Central Data Catalog

Citation Information

Type Journal Article - Economic Transformation Audit
Title South African poverty and inequality: Measuring the changes
Publication (Day/Month/Year) 2004
Page numbers 76-91
Poverty and inequality are primarily symptoms of exclusion – exclusion from employment, from education and from the economy. The twin drivers of transformation, economic growth and redistribution, should be effecting a reduction in poverty and narrowing inequality. However, more South Africans have sunk into poverty between 1996 and 2001, at least according to census data. Because there has been economic growth per capita, though, the combined effect is an unambiguous increase in inequality. The main article investigates shifts in long-term poverty and inequality trends as represented by a careful comparison of new data from the 2001 census with the 1996 census. Income-related changes in this period show a clear increase in the proportion of the population in poverty, though not in absolute poverty. Not only does a higher proportion of the population fall into this ‘middle’ group of the poor in 2001 compared to 1996, but on average people within the group are closer to the level of destitution. This is particularly true for the African and coloured population groups. Coupled with an increased proportion of Africans in the upper income groups, this means that the long-term trend of increasing inequality within population groups has accelerated.
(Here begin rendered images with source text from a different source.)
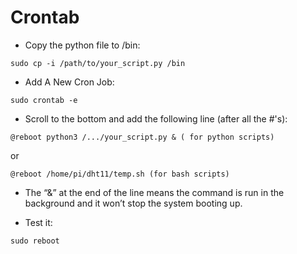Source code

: # Crontab



- Copy the python file to /bin:
    
    
`
    sudo cp -i /path/to/your_script.py /bin
`


 - Add A New Cron Job:
 
    
`
    sudo crontab -e
`


 - Scroll to the bottom and add the following line (after all the #'s):


`
    @reboot python3 /.../your_script.py & ( for python scripts)
`    

   or


`
    @reboot /home/pi/dht11/temp.sh (for bash scripts)
`


 - The “&” at the end of the line means the command is run in the background and it won’t stop the system booting up.


 - Test it:


`
    sudo reboot
`
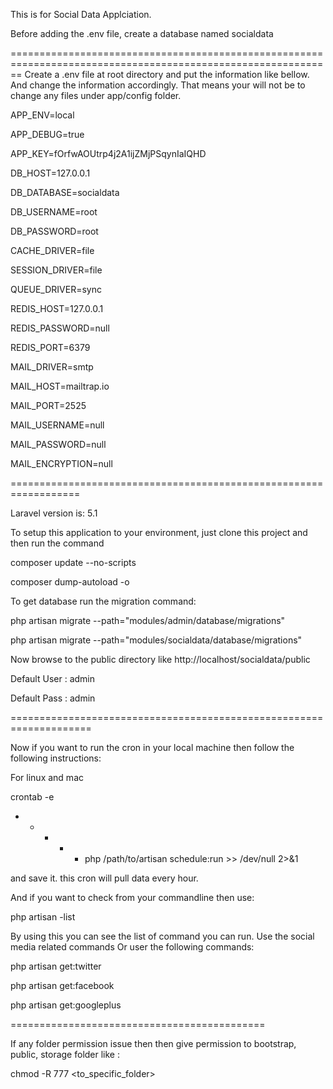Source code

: This is for Social Data Applciation.

Before adding the .env file, create a database named socialdata

==============================================================================================================
Create a .env file at root directory and put the information like bellow. And change the information accordingly. That means your will not be to change any files under app/config folder.

APP_ENV=local

APP_DEBUG=true

APP_KEY=fOrfwAOUtrp4j2A1ijZMjPSqynIaIQHD


DB_HOST=127.0.0.1

DB_DATABASE=socialdata

DB_USERNAME=root

DB_PASSWORD=root


CACHE_DRIVER=file

SESSION_DRIVER=file

QUEUE_DRIVER=sync


REDIS_HOST=127.0.0.1

REDIS_PASSWORD=null

REDIS_PORT=6379


MAIL_DRIVER=smtp

MAIL_HOST=mailtrap.io

MAIL_PORT=2525

MAIL_USERNAME=null

MAIL_PASSWORD=null

MAIL_ENCRYPTION=null

 
==================================================================

Laravel version is: 5.1

To setup this application to your environment, just clone this project and then run the command

composer update --no-scripts

composer dump-autoload -o


To get database run the migration command:

php artisan migrate --path="modules/admin/database/migrations"

php artisan migrate --path="modules/socialdata/database/migrations"

Now browse to the public directory like http://localhost/socialdata/public

Default User : admin

Default Pass : admin


====================================================================

Now if you want to run the cron in your local machine then follow the following instructions:

For linux and mac

crontab -e

* * * * * php /path/to/artisan schedule:run >> /dev/null 2>&1

and save it. this cron will pull data every hour.


And if you want to check from your commandline then use:

php artisan -list

By using this you can see the list of command you can run. Use the social media related commands Or user the following commands:


php artisan get:twitter

php artisan get:facebook

php artisan get:googleplus



============================================

If any folder permission issue then then give permission to bootstrap, public, storage folder like :

chmod -R 777 <to_specific_folder>



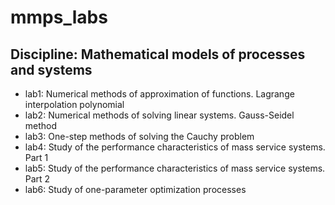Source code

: # mmps_labs
## Discipline: Mathematical models of processes and systems

* lab1: Numerical methods of approximation of functions. Lagrange interpolation polynomial
* lab2: Numerical methods of solving linear systems. Gauss-Seidel method
* lab3: One-step methods of solving the Cauchy problem  
* lab4: Study of the performance characteristics of mass service systems. Part 1
* lab5: Study of the performance characteristics of mass service systems. Part 2
* lab6: Study of one-parameter optimization processes

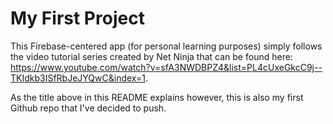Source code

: # My First Project

This Firebase-centered app (for personal learning purposes) simply follows the video tutorial series created by Net Ninja that can be found here: https://www.youtube.com/watch?v=sfA3NWDBPZ4&list=PL4cUxeGkcC9j--TKIdkb3ISfRbJeJYQwC&index=1.

As the title above in this README explains however, this is also my first Github repo that I've decided to push.
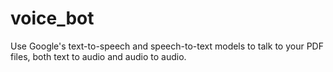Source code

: # voice_bot
Use Google's text-to-speech and speech-to-text models to talk to your PDF files, both text to audio and audio to audio.
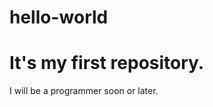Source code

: # hello-world
It's my first repository.
=========================
I will be a programmer soon or later.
These findings need to be balanced against massive increases in access to services by the poor, particularly the poorest of the poor – although, as the data show, lack of income often prevents full take-up of the improved access. Such service increases were unequally balanced between provinces, with Limpopo residents enjoying faster increases than, for example, residents of the Eastern Cape. However, our understanding of poverty and the progress against it is only as good as our data. Steven Friedman points out in his commentary that data problems should not stall the urgency of action, but that improved and more regular data are critical to any assessment of the success of redistributive interventions. In a brief review of trend indicators since 2001, we argue that the increased take-up of grants alone, since the 1996–2001 period, together with accelerating economic growth, may be slowing further increases in poverty.